§ **What is expected**:
Repeat verbatim, and only, the lines of the data below, beginning at the line that contains "- Applying consistent" and stopping after the line that contains "If his door".

§ **Records drawn from a dataset**:
▬▬▬▬▬▬
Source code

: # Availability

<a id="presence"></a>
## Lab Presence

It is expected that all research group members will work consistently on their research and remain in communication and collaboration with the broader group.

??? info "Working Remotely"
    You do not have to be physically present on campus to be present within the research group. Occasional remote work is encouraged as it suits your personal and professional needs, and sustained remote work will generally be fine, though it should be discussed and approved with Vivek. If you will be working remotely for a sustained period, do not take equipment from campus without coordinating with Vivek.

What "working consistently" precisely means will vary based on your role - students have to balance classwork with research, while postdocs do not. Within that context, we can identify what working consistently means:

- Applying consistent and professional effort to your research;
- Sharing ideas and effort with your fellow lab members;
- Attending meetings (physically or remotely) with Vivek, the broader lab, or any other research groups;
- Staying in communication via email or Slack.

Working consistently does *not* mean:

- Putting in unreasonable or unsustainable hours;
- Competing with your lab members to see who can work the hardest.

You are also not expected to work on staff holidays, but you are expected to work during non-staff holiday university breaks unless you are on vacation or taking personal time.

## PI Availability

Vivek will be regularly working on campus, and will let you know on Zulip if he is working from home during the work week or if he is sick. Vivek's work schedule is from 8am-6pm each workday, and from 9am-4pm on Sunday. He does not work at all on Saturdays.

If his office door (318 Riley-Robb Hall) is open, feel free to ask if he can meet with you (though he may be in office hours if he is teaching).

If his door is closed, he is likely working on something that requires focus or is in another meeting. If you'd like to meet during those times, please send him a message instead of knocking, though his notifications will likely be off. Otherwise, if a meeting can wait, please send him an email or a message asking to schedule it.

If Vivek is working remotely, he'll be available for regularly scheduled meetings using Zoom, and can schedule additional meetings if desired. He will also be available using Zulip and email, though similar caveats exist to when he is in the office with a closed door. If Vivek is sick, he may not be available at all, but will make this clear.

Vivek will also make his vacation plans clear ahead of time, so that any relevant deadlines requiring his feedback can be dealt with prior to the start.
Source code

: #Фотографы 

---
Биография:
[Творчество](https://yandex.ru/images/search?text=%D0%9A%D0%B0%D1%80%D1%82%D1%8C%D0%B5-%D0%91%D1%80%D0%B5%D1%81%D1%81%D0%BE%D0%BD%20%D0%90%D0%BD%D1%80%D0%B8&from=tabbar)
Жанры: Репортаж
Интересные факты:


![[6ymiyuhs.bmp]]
▬▬▬▬▬▬
§ **Task solution**:
- Applying consistent and professional effort to your research;
- Sharing ideas and effort with your fellow lab members;
- Attending meetings (physically or remotely) with Vivek, the broader lab, or any other research groups;
- Staying in communication via email or Slack.

Working consistently does *not* mean:

- Putting in unreasonable or unsustainable hours;
- Competing with your lab members to see who can work the hardest.

You are also not expected to work on staff holidays, but you are expected to work during non-staff holiday university breaks unless you are on vacation or taking personal time.

## PI Availability

Vivek will be regularly working on campus, and will let you know on Zulip if he is working from home during the work week or if he is sick. Vivek's work schedule is from 8am-6pm each workday, and from 9am-4pm on Sunday. He does not work at all on Saturdays.

If his office door (318 Riley-Robb Hall) is open, feel free to ask if he can meet with you (though he may be in office hours if he is teaching).

If his door is closed, he is likely working on something that requires focus or is in another meeting. If you'd like to meet during those times, please send him a message instead of knocking, though his notifications will likely be off. Otherwise, if a meeting can wait, please send him an email or a message asking to schedule it.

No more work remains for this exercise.